+++ The input
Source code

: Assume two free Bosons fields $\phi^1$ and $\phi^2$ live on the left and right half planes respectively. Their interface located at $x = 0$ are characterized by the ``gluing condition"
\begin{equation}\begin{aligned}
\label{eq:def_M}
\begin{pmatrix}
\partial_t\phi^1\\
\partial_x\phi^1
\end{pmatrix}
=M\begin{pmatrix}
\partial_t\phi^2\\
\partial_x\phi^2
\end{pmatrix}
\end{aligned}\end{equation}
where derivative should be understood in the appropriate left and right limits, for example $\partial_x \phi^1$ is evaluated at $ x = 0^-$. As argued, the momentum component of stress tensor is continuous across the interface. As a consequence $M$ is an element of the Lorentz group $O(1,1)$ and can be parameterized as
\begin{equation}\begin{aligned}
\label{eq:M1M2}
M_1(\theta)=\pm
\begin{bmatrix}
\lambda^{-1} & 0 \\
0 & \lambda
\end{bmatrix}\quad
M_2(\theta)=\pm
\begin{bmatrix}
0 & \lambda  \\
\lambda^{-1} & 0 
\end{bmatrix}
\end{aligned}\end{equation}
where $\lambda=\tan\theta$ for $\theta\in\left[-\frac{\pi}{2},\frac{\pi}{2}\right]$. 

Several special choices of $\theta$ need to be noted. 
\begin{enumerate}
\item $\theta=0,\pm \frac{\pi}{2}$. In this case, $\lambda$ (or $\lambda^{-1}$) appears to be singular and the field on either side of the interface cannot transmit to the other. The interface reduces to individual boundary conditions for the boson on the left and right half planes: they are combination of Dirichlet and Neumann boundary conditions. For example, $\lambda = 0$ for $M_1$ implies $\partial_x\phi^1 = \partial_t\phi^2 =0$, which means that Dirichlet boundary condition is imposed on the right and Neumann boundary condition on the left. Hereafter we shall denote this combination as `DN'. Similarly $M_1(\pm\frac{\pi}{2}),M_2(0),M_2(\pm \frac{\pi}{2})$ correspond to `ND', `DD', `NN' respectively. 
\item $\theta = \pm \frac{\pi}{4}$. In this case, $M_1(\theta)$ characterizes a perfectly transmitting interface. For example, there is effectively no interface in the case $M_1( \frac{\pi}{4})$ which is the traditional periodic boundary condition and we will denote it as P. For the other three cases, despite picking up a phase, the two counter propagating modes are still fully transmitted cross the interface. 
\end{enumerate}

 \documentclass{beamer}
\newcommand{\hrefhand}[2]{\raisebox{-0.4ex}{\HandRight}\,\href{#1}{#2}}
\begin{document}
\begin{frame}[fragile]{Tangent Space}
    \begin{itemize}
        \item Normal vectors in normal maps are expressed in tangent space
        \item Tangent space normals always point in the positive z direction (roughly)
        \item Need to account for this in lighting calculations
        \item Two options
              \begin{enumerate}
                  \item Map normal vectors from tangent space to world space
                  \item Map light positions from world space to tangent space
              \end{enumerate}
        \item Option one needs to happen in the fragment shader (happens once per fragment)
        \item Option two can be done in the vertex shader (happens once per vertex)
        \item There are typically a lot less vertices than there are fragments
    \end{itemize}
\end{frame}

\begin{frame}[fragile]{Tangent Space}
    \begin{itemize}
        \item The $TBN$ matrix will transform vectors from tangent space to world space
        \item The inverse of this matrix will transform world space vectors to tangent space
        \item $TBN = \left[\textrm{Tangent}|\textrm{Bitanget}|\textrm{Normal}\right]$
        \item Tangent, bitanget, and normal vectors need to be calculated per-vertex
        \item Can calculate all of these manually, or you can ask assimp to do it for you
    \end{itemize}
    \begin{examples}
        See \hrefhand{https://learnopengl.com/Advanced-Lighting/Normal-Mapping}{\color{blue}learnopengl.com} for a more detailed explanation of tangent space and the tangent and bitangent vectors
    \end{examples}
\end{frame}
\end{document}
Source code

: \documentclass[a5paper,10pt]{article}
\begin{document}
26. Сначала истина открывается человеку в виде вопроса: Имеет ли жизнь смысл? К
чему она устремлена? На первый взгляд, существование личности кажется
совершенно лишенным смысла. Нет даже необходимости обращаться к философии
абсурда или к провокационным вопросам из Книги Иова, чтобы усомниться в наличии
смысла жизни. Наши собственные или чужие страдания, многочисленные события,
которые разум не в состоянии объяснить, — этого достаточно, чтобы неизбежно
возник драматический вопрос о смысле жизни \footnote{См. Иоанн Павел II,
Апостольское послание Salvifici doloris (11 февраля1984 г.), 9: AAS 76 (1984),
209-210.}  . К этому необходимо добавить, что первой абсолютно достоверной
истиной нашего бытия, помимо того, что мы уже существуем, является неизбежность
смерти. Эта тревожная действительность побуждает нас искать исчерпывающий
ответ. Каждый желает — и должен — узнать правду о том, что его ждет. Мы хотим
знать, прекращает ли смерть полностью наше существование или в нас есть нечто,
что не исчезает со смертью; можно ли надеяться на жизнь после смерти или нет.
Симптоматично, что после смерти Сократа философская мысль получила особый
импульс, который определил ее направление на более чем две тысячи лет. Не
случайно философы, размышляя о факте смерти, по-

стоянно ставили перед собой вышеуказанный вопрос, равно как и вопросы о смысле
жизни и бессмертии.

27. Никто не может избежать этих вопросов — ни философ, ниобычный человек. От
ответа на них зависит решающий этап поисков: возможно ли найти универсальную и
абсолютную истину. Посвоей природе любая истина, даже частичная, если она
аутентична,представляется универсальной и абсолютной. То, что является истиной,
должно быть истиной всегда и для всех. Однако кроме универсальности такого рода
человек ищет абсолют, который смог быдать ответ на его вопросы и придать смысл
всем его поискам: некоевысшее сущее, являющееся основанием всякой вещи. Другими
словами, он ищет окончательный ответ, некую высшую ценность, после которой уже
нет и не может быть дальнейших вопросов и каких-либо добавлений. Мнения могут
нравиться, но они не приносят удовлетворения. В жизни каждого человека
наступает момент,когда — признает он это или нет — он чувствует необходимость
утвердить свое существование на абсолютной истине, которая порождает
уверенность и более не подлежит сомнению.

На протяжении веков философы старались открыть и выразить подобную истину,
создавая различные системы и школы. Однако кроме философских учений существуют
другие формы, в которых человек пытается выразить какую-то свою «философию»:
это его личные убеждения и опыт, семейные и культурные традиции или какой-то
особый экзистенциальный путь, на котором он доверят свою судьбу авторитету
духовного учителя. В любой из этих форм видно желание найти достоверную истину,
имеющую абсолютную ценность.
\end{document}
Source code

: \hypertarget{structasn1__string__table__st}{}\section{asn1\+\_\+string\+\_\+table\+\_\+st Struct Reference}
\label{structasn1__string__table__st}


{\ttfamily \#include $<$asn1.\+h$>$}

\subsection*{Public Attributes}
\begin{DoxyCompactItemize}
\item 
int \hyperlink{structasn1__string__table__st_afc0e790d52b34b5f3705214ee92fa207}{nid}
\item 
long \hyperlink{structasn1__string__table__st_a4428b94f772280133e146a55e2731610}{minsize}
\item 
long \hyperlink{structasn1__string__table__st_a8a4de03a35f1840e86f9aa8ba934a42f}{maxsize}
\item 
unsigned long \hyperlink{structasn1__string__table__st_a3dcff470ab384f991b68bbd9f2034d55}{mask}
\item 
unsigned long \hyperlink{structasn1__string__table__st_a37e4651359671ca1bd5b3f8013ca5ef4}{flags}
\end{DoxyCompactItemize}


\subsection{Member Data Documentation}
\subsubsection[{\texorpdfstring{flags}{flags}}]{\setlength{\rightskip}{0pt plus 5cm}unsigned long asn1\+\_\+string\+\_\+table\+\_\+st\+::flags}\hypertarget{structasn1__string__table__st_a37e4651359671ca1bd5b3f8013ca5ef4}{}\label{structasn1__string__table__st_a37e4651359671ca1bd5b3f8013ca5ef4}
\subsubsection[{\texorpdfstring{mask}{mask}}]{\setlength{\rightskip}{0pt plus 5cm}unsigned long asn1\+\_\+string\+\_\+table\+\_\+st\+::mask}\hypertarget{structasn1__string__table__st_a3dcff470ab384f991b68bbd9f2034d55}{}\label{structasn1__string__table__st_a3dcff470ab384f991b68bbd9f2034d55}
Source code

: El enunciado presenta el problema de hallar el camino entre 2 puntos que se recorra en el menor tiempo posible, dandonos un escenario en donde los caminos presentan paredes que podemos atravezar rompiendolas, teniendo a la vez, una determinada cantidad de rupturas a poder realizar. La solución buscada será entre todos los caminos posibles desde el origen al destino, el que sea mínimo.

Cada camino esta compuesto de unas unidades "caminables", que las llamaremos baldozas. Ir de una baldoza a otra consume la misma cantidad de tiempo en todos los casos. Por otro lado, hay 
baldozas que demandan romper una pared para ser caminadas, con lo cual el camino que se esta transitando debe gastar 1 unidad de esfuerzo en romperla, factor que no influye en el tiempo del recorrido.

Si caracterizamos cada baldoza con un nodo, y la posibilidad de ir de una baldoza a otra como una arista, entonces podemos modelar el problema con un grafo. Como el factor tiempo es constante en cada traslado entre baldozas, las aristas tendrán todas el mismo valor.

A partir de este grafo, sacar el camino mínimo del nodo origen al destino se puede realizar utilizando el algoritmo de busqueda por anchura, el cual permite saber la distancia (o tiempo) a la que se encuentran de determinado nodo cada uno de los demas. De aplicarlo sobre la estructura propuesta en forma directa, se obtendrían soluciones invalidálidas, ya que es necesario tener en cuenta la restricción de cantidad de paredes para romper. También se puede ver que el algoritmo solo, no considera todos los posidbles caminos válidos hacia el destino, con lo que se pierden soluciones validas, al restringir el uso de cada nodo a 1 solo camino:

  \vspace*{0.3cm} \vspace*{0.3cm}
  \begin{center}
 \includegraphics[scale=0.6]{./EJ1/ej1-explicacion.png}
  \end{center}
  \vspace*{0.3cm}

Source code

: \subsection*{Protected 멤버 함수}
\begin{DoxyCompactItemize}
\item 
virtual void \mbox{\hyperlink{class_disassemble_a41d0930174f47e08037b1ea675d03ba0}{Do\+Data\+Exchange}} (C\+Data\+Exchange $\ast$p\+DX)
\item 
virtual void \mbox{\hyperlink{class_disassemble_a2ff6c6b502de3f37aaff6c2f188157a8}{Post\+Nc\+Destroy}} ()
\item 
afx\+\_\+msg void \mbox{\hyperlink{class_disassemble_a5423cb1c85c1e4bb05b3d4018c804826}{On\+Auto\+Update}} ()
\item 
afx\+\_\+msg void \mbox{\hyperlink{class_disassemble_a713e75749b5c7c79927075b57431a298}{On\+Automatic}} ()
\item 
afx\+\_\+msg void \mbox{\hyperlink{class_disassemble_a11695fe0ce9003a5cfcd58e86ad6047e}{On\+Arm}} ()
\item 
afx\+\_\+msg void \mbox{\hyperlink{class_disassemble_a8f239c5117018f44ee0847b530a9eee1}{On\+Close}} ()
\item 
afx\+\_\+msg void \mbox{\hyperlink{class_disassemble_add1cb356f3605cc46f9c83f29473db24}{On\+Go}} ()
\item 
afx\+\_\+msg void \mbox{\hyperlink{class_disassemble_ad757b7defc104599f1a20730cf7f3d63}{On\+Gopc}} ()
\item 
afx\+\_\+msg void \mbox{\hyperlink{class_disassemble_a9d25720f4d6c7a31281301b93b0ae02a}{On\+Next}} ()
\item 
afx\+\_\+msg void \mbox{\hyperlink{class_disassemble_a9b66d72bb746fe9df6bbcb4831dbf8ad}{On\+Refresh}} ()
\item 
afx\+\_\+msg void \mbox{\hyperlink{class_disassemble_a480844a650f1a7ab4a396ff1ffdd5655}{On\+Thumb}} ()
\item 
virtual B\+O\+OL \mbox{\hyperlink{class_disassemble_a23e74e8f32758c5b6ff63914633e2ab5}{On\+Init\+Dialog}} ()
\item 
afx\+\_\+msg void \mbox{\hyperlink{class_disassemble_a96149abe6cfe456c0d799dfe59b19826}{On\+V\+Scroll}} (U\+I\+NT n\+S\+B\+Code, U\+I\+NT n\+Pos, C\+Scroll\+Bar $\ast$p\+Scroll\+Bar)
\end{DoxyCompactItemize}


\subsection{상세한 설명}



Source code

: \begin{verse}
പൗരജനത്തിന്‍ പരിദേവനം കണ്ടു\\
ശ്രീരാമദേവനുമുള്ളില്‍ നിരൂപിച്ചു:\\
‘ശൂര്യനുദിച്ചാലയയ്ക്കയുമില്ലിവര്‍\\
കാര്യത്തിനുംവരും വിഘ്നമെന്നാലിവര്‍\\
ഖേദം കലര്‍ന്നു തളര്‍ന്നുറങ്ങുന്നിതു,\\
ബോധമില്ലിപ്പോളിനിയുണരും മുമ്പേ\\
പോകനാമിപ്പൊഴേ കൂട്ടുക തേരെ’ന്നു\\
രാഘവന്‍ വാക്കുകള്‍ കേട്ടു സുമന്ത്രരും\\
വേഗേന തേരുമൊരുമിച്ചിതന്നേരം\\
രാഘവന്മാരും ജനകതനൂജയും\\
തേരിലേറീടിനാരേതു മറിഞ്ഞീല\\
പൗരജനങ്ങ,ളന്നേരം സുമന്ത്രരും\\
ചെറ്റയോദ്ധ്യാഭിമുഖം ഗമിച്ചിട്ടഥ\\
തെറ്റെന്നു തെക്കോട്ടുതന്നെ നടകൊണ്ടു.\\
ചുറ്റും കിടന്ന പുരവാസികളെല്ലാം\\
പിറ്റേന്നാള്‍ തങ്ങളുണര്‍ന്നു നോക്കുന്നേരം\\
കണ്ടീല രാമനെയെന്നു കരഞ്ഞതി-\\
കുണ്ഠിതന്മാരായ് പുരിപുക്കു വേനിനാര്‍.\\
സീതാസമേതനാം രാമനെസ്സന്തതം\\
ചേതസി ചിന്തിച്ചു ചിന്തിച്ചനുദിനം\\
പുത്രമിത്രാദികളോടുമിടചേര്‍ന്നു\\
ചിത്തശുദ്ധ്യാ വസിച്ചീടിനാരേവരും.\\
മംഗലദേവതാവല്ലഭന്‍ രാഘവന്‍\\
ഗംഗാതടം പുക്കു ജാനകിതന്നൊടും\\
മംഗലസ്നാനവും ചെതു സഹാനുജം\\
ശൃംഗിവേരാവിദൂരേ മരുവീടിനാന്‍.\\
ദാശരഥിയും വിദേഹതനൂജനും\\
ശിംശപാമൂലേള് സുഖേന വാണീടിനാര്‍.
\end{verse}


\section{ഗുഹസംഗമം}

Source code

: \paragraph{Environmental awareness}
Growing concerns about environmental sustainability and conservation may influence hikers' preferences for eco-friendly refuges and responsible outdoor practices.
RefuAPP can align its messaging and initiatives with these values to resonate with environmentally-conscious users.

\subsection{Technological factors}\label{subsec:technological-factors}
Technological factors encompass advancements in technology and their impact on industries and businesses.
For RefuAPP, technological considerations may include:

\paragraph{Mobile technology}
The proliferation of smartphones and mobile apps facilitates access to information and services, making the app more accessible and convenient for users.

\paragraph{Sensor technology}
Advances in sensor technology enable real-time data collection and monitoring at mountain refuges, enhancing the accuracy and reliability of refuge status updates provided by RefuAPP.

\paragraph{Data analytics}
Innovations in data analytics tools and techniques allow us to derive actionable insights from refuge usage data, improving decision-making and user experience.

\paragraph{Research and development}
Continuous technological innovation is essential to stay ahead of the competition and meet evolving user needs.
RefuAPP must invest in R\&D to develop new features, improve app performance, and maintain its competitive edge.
++++++
## Exercise description
From the records above, show each line that contains the word "найти".

## Result for this exercise
ответа на них зависит решающий этап поисков: возможно ли найти универсальную и
духовного учителя. В любой из этих форм видно желание найти достоверную истину,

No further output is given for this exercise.